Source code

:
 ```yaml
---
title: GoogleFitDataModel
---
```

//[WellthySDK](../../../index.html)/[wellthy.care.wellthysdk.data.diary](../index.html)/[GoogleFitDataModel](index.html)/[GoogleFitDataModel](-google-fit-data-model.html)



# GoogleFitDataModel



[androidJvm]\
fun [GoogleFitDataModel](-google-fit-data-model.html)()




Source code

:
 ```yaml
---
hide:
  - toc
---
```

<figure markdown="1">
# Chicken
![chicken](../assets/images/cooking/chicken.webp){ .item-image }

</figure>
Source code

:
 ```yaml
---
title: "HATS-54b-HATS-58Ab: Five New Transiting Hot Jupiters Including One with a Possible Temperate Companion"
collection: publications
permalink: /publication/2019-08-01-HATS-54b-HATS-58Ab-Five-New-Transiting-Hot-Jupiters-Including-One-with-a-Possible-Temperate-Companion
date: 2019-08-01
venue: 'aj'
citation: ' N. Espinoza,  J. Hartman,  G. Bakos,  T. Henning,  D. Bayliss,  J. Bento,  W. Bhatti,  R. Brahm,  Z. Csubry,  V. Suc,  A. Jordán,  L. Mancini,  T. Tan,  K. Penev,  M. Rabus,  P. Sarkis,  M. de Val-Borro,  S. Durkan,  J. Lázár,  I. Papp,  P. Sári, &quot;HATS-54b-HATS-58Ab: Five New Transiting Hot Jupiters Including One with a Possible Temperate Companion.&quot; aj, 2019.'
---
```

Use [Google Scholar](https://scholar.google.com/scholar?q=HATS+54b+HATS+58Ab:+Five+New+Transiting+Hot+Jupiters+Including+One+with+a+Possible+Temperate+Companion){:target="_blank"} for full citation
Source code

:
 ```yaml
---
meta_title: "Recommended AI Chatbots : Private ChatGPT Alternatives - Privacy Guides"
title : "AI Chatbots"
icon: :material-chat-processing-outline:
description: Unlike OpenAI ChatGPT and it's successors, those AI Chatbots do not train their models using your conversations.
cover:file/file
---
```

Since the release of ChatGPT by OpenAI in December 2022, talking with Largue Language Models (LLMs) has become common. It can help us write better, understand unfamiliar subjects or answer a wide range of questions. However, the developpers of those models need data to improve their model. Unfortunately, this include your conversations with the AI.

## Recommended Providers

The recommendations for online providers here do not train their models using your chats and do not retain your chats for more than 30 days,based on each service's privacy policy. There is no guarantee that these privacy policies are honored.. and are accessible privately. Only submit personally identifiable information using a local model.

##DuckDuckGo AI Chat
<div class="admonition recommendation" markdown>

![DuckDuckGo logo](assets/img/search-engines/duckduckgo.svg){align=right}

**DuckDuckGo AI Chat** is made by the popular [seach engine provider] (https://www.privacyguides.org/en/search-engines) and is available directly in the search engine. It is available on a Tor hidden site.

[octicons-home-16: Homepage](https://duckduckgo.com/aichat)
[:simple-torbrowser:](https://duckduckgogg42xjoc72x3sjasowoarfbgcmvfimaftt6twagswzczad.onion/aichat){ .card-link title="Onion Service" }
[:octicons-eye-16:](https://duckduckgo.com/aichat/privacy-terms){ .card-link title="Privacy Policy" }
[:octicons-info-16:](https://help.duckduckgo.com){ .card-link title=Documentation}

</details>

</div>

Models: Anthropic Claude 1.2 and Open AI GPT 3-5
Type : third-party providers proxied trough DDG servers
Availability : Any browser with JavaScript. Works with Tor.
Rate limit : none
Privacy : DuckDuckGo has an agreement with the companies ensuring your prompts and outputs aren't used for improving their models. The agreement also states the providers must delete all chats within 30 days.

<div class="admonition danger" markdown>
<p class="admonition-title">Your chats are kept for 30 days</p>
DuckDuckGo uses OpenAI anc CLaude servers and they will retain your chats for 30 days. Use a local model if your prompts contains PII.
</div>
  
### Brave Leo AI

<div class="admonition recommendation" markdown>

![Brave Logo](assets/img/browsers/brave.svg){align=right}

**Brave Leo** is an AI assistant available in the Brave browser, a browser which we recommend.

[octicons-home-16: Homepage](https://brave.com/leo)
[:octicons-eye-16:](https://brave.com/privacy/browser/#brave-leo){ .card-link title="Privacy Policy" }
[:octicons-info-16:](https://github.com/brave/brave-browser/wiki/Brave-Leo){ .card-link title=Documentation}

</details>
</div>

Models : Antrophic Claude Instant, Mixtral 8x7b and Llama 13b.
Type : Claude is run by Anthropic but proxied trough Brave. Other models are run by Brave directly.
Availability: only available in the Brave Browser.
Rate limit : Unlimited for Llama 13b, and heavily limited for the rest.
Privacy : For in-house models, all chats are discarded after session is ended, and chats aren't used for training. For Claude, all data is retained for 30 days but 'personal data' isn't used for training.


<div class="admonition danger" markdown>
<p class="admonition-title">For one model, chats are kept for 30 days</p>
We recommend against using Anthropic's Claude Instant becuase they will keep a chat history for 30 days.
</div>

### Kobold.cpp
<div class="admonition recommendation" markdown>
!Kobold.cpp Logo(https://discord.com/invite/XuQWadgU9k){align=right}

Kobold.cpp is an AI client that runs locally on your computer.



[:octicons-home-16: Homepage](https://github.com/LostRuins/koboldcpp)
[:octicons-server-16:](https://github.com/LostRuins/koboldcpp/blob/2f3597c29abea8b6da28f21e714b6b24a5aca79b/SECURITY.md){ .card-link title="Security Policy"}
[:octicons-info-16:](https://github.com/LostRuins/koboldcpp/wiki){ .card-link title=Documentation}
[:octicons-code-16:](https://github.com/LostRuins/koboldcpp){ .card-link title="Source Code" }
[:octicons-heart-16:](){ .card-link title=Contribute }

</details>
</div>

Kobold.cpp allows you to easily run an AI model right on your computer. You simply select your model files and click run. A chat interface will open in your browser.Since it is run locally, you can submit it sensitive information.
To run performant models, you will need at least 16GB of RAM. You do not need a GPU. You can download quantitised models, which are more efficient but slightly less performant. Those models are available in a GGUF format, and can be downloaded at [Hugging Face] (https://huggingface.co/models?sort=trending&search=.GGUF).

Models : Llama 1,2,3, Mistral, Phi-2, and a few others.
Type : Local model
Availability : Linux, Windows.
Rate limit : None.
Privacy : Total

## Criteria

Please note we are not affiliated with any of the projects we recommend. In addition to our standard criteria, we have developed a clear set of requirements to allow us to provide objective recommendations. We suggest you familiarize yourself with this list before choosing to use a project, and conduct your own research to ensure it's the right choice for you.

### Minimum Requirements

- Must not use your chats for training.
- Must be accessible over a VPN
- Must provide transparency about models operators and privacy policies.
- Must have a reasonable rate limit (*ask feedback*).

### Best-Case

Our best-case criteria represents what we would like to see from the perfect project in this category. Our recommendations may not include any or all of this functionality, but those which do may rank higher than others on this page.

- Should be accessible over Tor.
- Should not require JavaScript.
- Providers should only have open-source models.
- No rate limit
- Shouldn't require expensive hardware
• • • • •
All lines from the one containing "### Minimum Requirements" to the end of the data above are to be set down exactly; no others belong in the answer.

## Exercise response
### Minimum Requirements

- Must not use your chats for training.
- Must be accessible over a VPN
- Must provide transparency about models operators and privacy policies.
- Must have a reasonable rate limit (*ask feedback*).

### Best-Case

Our best-case criteria represents what we would like to see from the perfect project in this category. Our recommendations may not include any or all of this functionality, but those which do may rank higher than others on this page.

- Should be accessible over Tor.
- Should not require JavaScript.
- Providers should only have open-source models.
- No rate limit
- Shouldn't require expensive hardware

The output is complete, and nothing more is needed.